A Lethal Climate

The soil bursts into flame,
mercury rising
through fevered trends
to bring another kind
of heat;
a frenzied force
that shoots
to maim and kill.
Collars itching with intent
as triggered fingers
expose fault lines
in how we choose to live –
degrees of harm
unduly falling
on those
already branded
by our febrile,
fatal touch.

A protestor at the March for Our Lives demonstration in New York City, March 24, 2018 (Image Credit: Mathias Wasik for Flickr).

This poem is inspired by recent research, which has found that warm days are contributing to gun violence surges across the United States.

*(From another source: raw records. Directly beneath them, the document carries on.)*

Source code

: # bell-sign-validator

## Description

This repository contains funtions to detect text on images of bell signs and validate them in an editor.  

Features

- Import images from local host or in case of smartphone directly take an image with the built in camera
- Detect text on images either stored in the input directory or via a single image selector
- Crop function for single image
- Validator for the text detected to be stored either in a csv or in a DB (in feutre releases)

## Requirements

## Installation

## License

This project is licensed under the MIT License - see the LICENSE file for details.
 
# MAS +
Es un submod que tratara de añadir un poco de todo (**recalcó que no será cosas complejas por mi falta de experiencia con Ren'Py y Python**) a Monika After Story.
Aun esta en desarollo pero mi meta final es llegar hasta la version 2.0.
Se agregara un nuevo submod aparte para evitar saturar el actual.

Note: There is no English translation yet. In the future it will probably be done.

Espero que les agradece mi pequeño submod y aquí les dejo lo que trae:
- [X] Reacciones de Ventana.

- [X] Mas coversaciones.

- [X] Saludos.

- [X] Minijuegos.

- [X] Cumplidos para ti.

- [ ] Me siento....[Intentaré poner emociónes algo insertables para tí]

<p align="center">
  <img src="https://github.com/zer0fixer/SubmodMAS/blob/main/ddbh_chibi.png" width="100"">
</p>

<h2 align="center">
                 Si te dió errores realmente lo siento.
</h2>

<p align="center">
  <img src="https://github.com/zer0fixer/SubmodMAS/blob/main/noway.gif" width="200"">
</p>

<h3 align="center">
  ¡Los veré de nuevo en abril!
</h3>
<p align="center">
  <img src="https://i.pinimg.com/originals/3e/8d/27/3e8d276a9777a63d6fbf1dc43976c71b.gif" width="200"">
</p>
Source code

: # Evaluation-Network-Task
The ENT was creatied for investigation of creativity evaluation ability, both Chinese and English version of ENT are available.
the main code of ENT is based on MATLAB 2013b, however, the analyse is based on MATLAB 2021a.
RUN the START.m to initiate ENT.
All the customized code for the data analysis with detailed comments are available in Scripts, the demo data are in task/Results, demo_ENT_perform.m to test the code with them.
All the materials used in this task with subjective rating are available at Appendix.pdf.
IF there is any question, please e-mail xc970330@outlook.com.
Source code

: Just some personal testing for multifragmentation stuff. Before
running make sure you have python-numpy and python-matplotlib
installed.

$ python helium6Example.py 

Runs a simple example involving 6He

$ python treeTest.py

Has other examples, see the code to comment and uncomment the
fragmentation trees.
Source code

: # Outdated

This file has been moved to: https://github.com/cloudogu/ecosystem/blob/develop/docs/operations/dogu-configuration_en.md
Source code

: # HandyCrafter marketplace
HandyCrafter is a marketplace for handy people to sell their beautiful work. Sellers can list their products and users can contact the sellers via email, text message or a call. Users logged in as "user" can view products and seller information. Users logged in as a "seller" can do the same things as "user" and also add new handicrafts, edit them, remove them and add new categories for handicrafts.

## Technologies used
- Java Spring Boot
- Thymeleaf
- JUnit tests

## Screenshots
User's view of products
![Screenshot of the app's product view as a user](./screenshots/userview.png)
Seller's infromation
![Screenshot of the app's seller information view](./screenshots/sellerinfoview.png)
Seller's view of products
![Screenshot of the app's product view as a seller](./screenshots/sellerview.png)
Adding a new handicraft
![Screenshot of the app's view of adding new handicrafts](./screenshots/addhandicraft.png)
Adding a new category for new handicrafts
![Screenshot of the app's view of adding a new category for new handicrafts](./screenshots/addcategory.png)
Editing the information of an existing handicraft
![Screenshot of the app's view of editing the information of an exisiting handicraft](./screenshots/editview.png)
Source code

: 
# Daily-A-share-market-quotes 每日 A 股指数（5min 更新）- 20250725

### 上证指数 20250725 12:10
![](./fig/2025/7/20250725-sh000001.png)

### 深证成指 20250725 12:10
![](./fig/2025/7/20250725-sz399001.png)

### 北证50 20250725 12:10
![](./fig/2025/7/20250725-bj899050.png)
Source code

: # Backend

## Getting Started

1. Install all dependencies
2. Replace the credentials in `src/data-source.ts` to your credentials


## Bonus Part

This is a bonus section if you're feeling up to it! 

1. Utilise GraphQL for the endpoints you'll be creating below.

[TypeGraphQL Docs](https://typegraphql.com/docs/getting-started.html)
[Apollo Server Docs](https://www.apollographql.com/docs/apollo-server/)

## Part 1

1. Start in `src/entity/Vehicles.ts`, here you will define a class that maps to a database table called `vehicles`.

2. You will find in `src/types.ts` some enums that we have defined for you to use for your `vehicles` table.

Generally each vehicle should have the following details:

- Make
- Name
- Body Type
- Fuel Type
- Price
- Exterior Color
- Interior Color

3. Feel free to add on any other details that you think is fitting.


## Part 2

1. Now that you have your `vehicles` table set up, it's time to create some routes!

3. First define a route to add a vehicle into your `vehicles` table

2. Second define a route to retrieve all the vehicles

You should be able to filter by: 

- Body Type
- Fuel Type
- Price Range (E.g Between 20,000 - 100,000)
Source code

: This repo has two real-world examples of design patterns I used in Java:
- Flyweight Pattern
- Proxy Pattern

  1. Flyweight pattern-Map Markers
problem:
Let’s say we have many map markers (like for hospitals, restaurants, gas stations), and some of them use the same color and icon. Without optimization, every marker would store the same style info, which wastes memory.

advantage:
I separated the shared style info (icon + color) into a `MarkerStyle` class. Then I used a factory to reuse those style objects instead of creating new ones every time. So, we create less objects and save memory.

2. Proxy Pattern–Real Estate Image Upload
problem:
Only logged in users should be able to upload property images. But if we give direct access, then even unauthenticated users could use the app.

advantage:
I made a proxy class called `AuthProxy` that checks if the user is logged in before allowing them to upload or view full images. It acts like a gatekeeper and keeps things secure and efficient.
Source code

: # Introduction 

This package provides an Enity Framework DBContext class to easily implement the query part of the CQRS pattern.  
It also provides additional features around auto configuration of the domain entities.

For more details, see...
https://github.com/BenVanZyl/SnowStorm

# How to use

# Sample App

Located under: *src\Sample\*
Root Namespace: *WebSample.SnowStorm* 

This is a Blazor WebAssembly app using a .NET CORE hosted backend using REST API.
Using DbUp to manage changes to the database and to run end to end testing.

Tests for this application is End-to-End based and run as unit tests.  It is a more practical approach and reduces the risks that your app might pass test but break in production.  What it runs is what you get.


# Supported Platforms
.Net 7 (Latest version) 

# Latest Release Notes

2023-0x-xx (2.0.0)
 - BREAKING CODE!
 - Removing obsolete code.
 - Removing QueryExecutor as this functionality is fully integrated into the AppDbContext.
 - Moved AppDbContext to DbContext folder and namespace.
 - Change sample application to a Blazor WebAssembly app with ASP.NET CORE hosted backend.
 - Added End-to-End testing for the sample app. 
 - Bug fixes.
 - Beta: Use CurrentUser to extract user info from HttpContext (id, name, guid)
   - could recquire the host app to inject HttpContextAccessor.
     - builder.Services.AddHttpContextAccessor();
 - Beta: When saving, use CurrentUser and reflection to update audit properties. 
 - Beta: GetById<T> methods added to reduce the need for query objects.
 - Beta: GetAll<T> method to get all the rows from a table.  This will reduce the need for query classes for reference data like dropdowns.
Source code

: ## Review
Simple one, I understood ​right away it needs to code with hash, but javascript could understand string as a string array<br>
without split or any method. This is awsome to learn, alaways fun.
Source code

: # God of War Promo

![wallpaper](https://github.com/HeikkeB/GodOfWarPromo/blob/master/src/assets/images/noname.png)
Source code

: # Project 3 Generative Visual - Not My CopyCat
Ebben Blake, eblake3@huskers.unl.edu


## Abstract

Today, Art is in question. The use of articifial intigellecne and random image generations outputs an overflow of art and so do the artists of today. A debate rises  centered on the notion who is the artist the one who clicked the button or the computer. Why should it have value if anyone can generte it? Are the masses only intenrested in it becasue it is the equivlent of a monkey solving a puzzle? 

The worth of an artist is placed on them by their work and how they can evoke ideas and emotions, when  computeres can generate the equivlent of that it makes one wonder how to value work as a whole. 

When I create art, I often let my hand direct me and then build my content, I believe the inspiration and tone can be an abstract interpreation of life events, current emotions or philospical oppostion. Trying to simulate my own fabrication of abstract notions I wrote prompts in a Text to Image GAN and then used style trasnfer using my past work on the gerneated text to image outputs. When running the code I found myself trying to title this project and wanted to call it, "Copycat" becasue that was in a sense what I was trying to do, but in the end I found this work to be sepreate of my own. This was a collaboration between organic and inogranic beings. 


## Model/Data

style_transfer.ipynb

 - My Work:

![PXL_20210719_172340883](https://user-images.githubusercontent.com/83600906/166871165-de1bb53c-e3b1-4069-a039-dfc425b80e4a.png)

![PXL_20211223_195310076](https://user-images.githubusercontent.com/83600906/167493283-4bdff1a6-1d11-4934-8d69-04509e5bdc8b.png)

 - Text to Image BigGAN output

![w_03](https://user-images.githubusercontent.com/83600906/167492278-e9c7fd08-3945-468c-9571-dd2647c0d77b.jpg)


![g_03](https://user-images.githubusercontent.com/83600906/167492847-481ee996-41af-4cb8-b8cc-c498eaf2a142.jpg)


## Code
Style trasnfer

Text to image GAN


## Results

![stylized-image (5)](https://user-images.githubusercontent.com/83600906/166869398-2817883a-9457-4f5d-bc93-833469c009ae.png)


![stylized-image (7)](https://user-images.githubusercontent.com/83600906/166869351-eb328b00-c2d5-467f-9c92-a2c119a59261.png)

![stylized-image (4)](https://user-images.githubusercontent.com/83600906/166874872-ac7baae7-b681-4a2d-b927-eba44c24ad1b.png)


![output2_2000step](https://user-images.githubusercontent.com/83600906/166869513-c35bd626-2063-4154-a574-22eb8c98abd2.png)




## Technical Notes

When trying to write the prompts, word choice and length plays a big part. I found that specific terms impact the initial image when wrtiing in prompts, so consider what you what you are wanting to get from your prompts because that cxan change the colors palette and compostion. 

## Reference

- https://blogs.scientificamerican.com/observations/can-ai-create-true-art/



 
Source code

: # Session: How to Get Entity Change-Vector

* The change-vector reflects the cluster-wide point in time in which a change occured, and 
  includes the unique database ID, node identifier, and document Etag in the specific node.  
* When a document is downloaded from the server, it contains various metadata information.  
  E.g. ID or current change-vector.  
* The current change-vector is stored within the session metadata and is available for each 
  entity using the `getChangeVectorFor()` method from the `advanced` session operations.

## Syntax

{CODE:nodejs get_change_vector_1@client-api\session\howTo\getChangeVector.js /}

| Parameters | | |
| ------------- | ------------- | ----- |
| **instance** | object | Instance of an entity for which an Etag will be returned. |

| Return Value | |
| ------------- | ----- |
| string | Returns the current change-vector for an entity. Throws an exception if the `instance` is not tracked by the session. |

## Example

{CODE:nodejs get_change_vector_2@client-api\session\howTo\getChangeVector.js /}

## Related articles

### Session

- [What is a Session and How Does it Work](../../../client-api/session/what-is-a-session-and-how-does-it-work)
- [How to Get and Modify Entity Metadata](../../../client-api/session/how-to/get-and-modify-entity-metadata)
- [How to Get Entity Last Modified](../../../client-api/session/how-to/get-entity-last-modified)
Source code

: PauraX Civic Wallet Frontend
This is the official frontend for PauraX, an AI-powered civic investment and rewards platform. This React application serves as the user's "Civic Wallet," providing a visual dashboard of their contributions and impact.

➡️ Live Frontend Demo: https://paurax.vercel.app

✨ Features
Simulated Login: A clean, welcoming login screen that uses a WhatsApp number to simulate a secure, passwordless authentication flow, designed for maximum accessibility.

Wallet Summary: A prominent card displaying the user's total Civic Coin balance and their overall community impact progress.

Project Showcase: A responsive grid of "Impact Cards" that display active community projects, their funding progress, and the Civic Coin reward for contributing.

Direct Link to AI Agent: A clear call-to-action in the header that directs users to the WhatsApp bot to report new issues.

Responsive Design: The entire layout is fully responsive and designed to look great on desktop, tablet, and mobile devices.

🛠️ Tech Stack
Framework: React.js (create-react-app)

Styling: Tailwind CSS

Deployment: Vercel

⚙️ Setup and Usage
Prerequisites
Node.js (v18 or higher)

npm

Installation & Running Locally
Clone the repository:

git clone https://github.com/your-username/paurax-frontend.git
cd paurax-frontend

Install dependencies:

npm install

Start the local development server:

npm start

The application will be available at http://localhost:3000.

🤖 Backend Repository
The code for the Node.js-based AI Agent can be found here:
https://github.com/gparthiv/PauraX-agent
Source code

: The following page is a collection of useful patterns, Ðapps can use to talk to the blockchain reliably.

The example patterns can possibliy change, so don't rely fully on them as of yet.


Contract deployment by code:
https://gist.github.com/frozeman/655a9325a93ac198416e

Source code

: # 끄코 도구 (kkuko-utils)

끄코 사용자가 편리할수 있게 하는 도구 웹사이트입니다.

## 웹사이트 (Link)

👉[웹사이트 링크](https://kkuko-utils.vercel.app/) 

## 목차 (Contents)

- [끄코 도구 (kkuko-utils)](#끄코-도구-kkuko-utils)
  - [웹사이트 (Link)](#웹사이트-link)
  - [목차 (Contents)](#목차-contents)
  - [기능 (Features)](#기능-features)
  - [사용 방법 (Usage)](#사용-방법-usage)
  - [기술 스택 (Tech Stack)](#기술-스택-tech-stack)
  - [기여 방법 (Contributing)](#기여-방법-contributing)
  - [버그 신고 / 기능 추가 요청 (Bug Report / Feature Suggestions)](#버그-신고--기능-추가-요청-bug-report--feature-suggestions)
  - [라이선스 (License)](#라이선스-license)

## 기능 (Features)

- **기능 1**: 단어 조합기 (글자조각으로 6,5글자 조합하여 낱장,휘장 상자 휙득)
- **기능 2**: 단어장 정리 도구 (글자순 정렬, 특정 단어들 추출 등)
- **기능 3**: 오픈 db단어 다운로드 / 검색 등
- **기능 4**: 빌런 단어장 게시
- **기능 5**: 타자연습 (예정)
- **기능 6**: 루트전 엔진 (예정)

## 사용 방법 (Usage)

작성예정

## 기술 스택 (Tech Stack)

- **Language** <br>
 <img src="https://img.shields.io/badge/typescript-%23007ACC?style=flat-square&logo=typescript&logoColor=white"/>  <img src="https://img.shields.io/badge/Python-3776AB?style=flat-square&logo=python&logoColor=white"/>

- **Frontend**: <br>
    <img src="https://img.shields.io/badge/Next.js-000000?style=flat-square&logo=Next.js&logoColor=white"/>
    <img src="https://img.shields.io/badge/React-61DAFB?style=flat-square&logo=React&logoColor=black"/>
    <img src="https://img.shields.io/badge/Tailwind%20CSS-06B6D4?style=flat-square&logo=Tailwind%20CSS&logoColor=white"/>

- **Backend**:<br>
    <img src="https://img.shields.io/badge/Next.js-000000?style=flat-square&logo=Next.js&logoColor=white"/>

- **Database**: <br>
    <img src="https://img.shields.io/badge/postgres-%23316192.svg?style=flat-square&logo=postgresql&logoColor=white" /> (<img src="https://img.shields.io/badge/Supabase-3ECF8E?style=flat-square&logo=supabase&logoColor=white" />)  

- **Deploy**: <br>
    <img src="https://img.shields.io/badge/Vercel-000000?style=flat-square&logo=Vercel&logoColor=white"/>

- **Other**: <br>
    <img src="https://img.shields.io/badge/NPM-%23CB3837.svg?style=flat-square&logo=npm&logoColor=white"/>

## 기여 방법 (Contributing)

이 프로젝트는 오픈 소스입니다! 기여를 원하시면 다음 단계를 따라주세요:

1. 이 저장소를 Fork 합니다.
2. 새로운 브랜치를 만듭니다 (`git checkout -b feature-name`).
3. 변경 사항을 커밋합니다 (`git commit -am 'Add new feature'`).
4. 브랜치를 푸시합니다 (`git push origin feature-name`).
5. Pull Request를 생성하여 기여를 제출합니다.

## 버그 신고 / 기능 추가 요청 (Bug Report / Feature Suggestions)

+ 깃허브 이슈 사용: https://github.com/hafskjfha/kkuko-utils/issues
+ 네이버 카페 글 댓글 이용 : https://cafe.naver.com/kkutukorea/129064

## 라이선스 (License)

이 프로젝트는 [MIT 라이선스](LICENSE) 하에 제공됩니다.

As of 2020, firearms are the leading cause of death for children and adolescents in the United States of America, accounting for 77% of all homicides. Similarly, for every individual who dies from an assault-related firearm injury, another 2 individuals survive with injuries requiring emergency department care, resulting in substantial emotional, physical, and economic pain. Given the scope of this public health crisis, it is therefore vital to better understand the causes that lead to such violent incidences, including the impact that increasing temperatures brought about by a warming climate may be having.

In this new study, researchers found a consistent relationship between higher temperatures and higher risk of shootings in 100 of the United States’ most populated cities. The study used data from the Gun Violence Archive to analyse daily temperatures and more than 116,000 shootings from 2015 to 2020. Considering both seasonality and regional climate differences, the researchers found that almost 8,000 shootings were attributable to above-average temperatures, i.e., nearly 7% of all shootings that took place. The researchers postulate that this correlation between heat and gun violence is likely caused by a combination of two factors. Heat stress making people more likely to use aggression, and the fact that people are more likely to get out on warmer days and have more interactions, thereby creating more opportunities for conflict and violence. As climate change threatens to raise daily temperatures even more, these findings underscore the need for ongoing policies that both acclimate communities to heat and also mitigate the risk of heat-attributable gun violence.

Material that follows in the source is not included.